→ **Exercise directions**
Find the line containing "We first create" in the listing below. Repeat it exactly, along with each following line up to and including the one containing "and then left".

---------- Data for analysis

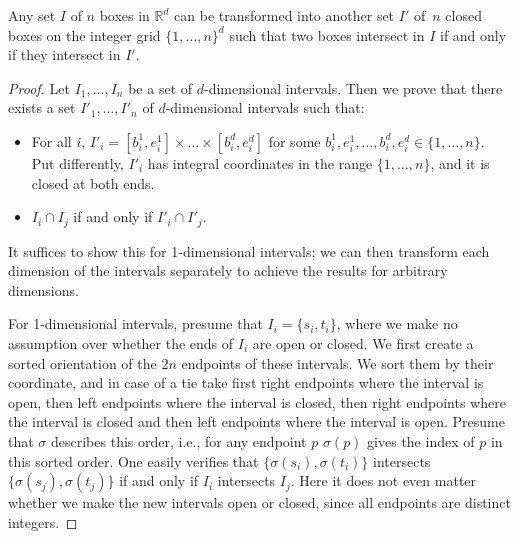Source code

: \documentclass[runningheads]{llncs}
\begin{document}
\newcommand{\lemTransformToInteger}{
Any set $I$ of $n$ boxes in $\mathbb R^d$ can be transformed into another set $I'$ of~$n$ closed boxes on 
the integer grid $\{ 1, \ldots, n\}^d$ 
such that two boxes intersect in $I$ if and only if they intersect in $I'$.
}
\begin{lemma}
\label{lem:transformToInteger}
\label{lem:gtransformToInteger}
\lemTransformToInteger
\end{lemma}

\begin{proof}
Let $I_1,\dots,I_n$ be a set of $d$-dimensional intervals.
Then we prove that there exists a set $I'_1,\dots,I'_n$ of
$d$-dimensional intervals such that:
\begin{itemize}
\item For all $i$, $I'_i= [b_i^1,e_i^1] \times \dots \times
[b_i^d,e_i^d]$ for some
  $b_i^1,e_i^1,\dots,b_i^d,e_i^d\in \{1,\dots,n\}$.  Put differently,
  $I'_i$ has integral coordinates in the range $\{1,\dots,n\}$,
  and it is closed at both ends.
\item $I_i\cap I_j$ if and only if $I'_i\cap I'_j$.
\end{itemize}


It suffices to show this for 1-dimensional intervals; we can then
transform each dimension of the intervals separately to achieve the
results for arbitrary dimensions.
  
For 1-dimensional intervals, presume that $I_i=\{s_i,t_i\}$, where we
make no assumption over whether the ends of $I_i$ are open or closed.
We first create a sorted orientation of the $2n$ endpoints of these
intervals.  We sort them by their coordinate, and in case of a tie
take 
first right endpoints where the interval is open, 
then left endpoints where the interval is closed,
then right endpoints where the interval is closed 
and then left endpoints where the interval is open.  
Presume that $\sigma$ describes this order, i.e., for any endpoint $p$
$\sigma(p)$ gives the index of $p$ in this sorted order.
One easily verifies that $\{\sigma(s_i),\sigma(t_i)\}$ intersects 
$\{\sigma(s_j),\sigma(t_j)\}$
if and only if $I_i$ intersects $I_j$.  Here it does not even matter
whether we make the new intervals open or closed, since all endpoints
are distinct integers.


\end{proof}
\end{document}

--------------------
---------- Data for analysis

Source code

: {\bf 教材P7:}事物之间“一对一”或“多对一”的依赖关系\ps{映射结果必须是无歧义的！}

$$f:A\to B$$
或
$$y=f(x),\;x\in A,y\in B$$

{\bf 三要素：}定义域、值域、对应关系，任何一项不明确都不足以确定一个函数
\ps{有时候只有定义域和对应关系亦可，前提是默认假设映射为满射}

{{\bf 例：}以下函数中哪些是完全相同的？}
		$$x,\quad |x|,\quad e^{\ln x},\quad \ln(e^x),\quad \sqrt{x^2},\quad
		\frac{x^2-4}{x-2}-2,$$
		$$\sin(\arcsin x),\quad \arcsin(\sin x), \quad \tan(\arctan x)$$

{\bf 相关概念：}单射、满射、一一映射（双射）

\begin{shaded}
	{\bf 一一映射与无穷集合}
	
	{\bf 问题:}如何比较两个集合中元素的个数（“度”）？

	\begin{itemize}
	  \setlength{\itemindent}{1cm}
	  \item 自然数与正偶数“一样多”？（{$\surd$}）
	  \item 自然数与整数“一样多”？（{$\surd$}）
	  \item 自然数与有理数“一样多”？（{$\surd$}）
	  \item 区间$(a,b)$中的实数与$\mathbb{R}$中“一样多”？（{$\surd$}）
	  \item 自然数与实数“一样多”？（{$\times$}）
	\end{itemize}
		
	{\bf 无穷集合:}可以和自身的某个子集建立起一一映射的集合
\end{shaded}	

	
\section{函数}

--------------------

→ **Result of this exercise**
We first create a sorted orientation of the $2n$ endpoints of these
intervals.  We sort them by their coordinate, and in case of a tie
take 
first right endpoints where the interval is open, 
then left endpoints where the interval is closed,
then right endpoints where the interval is closed 
and then left endpoints where the interval is open.  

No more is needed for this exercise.